The next step is to determine the appropriate training parameter and set up for a distributed model training. A fine-tuning process could take hours or days to finish, depending on the dataset size and the hyper-parameters set for the training. The fine-tuning is done on a base open source LLM that is already scoring high on the general language task community leaderboard. At the time of writing this blog, the Llama v2 and MPT models are rated high, and are in use by us.
Once the model is fine-tuned, it is validated against the benchmarking dataset we prepared earlier. Based on the validation results, we may go back to the first step and add/remove or update the training data and repeat the steps.
This process continuously improves the ACE Banking LLM through better open source models, optimized datasets, and an iterative fine-tuning process.
Banks looking to streamline their operations and improve the customer experience can count on our Banking LLM to communicate with their customers via chatbots and virtual assistants, and also serve as a co-pilot for their sales and field teams.
Now one final step is to ingest your bank’s enterprise knowledge base in the model, creating your very own Banking GPT. It’s now ready to handle just about any topic – products offered, bank’s policies, foreclosure rates, service charges, account tiers, loan processes..

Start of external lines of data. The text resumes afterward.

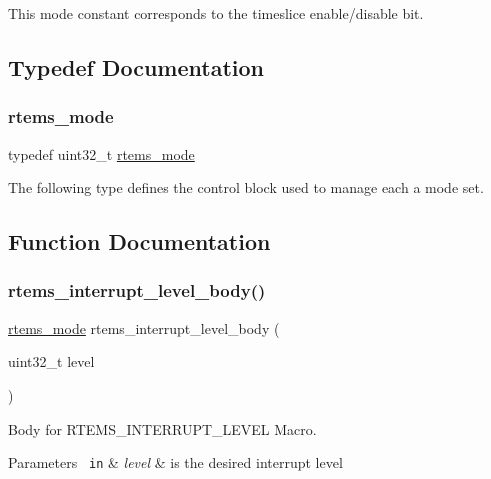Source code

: This mode constant corresponds to the timeslice enable/disable bit. 

\subsection{Typedef Documentation}
\mbox{\label{group__ClassicModes_ga8d46a41a837840dc97336fdcd20e4f68}} 
\subsubsection{\texorpdfstring{rtems\_mode}{rtems\_mode}}
{\footnotesize\ttfamily typedef uint32\+\_\+t \mbox{\hyperlink{group__ClassicModes_ga8d46a41a837840dc97336fdcd20e4f68}{rtems\+\_\+mode}}}

The following type defines the control block used to manage each a mode set. 

\subsection{Function Documentation}
\mbox{\label{group__ClassicModes_ga5a9011dd2e307053b08b25aa7574b4f8}} 
\subsubsection{\texorpdfstring{rtems\_interrupt\_level\_body()}{rtems\_interrupt\_level\_body()}}
{\footnotesize\ttfamily \mbox{\hyperlink{group__ClassicModes_ga8d46a41a837840dc97336fdcd20e4f68}{rtems\+\_\+mode}} rtems\+\_\+interrupt\+\_\+level\+\_\+body (\begin{DoxyParamCaption}\item[{uint32\+\_\+t}]{level }\end{DoxyParamCaption})}



Body for R\+T\+E\+M\+S\+\_\+\+I\+N\+T\+E\+R\+R\+U\+P\+T\+\_\+\+L\+E\+V\+EL Macro. 


\begin{DoxyParams}[1]{Parameters}
\mbox{\texttt{ in}}  & {\em level} & is the desired interrupt level\\
\hline
\end{DoxyParams}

Banking GPT provide a competitive advantage to banks
Lower cost of operations: Generative AI can automate routine tasks and processes such as KYC, customer service, freeing up RMs and staff to focus on higher value tasks and relationship building
Customer insights: GPT can analyze customer interactions, identify patterns and help the bank make informed decisions about their products and services, proactively address common dissatisfaction points and better meet customer needs
Higher customer satisfaction: With Generative AI, banks can anticipate customer needs, retain context and provide resolution faster – doing away with the standard ‘We’ll get back to you in 3 working days’ response
Better response accuracy: The responses need to be rooted in facts and be based on the bank’s literature and actual policies and, hence, rules break as underlying source information changes. LLMs, however, can stay up to speed with revised policies, interest rates, terms and conditions and ensure customers receive the right information.
Now let’s look at an example, one of India’s premier financial institutions operating across consumer and corporate finance has improved customer access to information via a Generative AI powered chatbot that can answer customer queries in Hindi, English and interestingly, Hinglish. This chatbot built on ACE Banking GPT provides customers with high quality content, personalized responses and on-demand support. Prior to this, the institution had launched a voice based solution to help customers understand their loan eligibility, application process and more.
No wonder LLMs are all the rage and are finding newer applications – banks can provide a personalized service to their customers, improve response times and optimize their cost to serve. We can only expect more use cases to emerge as the technology evolves. It’s time to ACE Banking with Gupshup and the power of LLMs.